How often are treatments/injections needed?

Botox lasts six months on the average, so a patient will need to be injected on the average, about every six to eight months.

Who is eligible for Botox treatments?

A patient who is complaining of overactive bladder/urinary urge incontinence may be a candidate to receive this treatment. The good thing about Botox is that there is no age range of who is a best candidate and it's not limited to one gender. However, this treatment is not used to treat stress urinary incontinence, which is a separate condition where an involuntary loss of urine that occurs during physical activity, such as coughing, sneezing, laughing, or exercise.

Are there any side effects?

One potential side affect is that it may relax the bladder so much that the patient may need a catheter to empty the bladder for a short period of time. Other side effects include potential for urinary tract infections around the time of the Botox injection and slight bleeding. The Botox is fairly well tolerated by most patients.

What are the benefits/advantages of this treatment?

One benefit is that a patient doesn't need to take medications every day, thus avoiding some of the common side affects of oral medication such as dry mouth and constipation. Also, there is no implantation involved, so it's a less invasive procedure.

Why come to the University of Maryland Medical Center?

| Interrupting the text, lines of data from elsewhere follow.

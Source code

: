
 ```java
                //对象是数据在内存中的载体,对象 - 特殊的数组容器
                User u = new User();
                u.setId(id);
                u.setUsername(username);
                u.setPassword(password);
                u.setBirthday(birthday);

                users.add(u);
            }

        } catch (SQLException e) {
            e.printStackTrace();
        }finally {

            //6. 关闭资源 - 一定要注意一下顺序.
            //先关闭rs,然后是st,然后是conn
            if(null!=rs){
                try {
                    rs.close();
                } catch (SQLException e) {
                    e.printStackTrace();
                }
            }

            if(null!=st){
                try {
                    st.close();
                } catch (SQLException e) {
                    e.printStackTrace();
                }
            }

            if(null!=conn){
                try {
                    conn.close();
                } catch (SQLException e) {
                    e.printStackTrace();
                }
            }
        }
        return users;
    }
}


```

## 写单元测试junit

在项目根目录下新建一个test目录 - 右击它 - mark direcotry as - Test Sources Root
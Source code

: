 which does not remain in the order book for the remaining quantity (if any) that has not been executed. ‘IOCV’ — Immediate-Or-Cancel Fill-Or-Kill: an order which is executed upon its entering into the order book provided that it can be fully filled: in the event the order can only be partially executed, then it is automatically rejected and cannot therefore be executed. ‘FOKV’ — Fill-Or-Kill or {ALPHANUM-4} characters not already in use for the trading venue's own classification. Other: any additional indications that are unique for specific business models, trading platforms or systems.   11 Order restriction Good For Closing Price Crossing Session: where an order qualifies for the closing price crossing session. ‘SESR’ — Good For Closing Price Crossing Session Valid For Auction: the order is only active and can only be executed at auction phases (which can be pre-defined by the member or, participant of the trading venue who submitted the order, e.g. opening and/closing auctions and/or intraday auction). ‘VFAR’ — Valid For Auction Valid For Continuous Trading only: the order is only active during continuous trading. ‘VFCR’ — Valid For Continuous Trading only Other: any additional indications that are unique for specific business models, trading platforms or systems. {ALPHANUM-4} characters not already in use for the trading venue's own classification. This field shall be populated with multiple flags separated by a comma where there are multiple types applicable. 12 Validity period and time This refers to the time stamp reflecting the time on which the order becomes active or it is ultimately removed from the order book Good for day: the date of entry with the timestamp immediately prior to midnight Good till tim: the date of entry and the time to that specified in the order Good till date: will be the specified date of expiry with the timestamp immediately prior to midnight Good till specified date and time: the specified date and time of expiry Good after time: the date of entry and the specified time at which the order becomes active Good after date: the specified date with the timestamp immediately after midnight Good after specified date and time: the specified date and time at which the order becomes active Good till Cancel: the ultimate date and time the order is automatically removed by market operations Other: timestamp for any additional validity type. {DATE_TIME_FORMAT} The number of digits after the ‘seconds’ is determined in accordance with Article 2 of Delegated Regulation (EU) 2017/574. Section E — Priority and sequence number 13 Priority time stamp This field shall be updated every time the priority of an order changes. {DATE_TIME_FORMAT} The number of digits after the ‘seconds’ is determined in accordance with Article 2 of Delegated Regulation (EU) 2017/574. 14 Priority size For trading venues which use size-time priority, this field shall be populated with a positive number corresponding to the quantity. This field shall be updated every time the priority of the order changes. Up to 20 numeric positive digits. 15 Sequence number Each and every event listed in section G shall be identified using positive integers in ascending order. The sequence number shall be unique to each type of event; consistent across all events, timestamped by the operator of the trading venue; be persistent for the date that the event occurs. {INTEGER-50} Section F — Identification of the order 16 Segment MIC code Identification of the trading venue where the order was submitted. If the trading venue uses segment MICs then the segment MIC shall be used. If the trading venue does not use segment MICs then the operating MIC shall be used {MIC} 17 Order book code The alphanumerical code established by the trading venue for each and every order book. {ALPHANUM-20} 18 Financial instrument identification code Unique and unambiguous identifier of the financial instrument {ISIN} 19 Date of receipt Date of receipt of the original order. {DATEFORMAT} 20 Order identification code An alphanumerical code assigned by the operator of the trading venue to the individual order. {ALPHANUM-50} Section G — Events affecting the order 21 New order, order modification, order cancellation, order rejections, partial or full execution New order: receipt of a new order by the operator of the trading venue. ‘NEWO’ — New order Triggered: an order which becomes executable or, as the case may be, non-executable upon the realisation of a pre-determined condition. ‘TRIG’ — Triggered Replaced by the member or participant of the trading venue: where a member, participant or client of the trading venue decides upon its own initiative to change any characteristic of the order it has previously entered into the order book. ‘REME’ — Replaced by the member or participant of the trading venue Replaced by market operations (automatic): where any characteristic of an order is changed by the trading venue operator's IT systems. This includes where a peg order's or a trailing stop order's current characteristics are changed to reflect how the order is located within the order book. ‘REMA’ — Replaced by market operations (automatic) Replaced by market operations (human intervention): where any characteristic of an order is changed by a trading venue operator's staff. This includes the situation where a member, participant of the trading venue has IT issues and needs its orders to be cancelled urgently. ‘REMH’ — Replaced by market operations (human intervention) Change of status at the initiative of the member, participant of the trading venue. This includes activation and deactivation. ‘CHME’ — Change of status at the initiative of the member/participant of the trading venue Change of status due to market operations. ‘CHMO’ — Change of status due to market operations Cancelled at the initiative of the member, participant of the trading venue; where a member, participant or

The University of Maryland's Center for Continence and Pelvic Health is a one stop-shop for patients with urinary incontinence. Our physicians have the training and expertise necessary to provide the most advanced care available for women with problems related to the lower urinary tract or pelvic floor. Our team of gynecologists and urologists work together to provide patients with the best evidence-based medicine to treat urinary incontinence.